American car designer and former Le Mans champion Caroll Shelby (Damon) recruits his old friend and driver Ken Miles (Bale) to help build a Ford racecar to challenge Ferrari at the 24 Hours of Le Mans in 1966.
Any decent racing movie obviously needs great racing set-pieces, and Le Mans ’66 has them by the truckload. Through a combination of clever camera work, sharp editing and crunchy sound design, James Mangold lets you experience being behind the wheel with the drivers. You feel every screech, jolt and turn of the cars as they whip around corners at breakneck speed. The sequences are genuinely exhilarating and demand a platform on the big screen.
The real heart of the story comes from the charming love-hate relationship between Shelby and Miles. The pair are almost always on the verge of beating on each other, which comes to fruition in some entertaining ways. However, the two also respect and admire one another. Christian Bale leans fully into the wackiness of Miles. His accent seems to do a few laps of the midlands, traversing from thick Brummie to sounding like Wallace as he screams for a cup of tea as he skids into the pit stop. He’s very over the top, but it’s never to the detriment of his character. But I would suggest the plaudits should go to Matt Damon, who is continually grappling with inner turmoil while trying to mediate everyone else’s happiness. He is jovial and charismatic, while also managing to sell the moments of real emotion that the film stretches for in its climax.
What’s perhaps most impressive is how accessible the film is. Even as someone who knows nothing about cars or motorsports, throughout the film, I was fully engaged. It embraces the technical aspects of the endeavour without ever being bogged down in them. The film is also a lot funnier than you might expect. Ken’s interactions with the corporate heads of Ford, played by a suitably snotty Josh Lucas, were comical. While Tracy Letts’ Henry Ford II getting more than he bargained for, when he agrees to take a test ride in the race car, was wildly amusing.
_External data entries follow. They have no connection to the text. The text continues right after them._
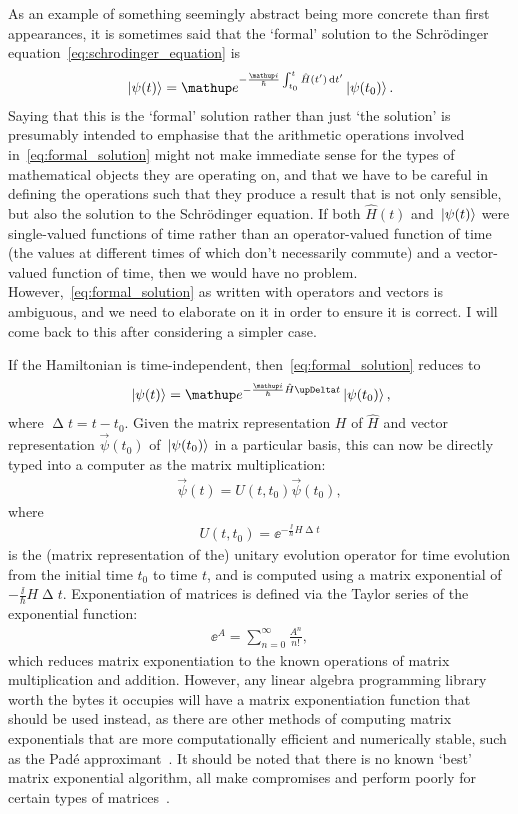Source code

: As an example of something seemingly abstract being more concrete than first appearances, it is sometimes said that the `formal' solution to the Schr\"odinger equation~\eqref{eq:schrodinger_equation} is
\begin{align}\label{eq:formal_solution}
\ket{\psi(t)} = \ee^{-\frac \ii \hbar \int_{t_0}^t \hat H(t^\prime)\,\dd t^\prime}\ket{\psi(t_0)}.
\end{align}
Saying that this is the `formal' solution rather than just `the solution' is presumably intended to emphasise that the arithmetic operations involved in~\eqref{eq:formal_solution} might not make immediate sense for the types of mathematical objects they are operating on, and that we have to be careful in defining the operations such that they produce a result that is not only sensible, but also the solution to the Schr\"odinger equation. If both $\hat H(t)$ and $\ket{\psi(t)}$ were single-valued functions of time rather than an operator-valued function of time (the values at different times of which don't necessarily commute) and a vector-valued function of time, then we would have no problem. However,~\eqref{eq:formal_solution} as written with operators and vectors is ambiguous, and we need to elaborate on it in order to ensure it is correct. I will come back to this after considering a simpler case.

If the Hamiltonian is time-independent, then~\eqref{eq:formal_solution} reduces to
\begin{align}
\ket{\psi(t)} = \ee^{-\frac \ii \hbar\hat H\upDelta t}\ket{\psi(t_0)},
\end{align}
where $\upDelta t = t - t_0$.
Given the matrix representation $H$ of $\hat H$ and vector representation $\vec \psi(t_0)$ of $\ket{\psi(t_0)}$ in a particular basis, this can now be directly typed into a computer as the matrix multiplication:
\begin{align}\label{eq:unitary_time_independent}
\vec \psi(t) = U(t, t_0)\vec \psi(t_0),
\end{align}
where
\begin{align}
U(t, t_0) = \ee^{-\frac \ii \hbar H \upDelta t}
\end{align}
is the (matrix representation of the) unitary evolution operator for time evolution from the initial time $t_0$ to time $t$, and is computed using a matrix exponential of $-\frac \ii \hbar H \upDelta t$. Exponentiation of matrices is defined via the Taylor series of the exponential function:
\begin{align}
\ee^A = \sum_{n=0}^\infty \frac{A^n}{n!},
\end{align}
which reduces matrix exponentiation to the known operations of matrix multiplication and addition. However, any linear algebra programming library worth the bytes it occupies will have a matrix exponentiation function that should be used instead, as there are other methods of computing matrix exponentials that are more computationally efficient and numerically stable, such as the Pad\'e approximant~\cite{brezinski_extrapolation_1996}. It should be noted that there is no known `best' matrix exponential algorithm, all make compromises and perform poorly for certain types of matrices~\cite{moler_nineteen_2003}.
This film is designed to play well to a crowd, and it certainly did in my packed out, Friday night screening.
My only complaint is a minor one. There’s a thread about the ‘out of body experience’ achieved at ‘7’000 revs’, which is an interesting idea that gets lost in the shuffle of exciting moments. The film flirts with the concept a few times but never gives it the in-depth exploration it needs to stick the landing. But the film deserves credit for attempting to tackle broader themes, and its presentation of corporate greed and interference, which seems purposefully reminiscent of the Disney / Fox merger, are handled well.
Le Mans ’66 is a thoroughly entertaining film. Technically well made, with plenty of humour and tension throughout. This film will be ‘Your Dad’s favourite movie of 2019’, in the best possible way.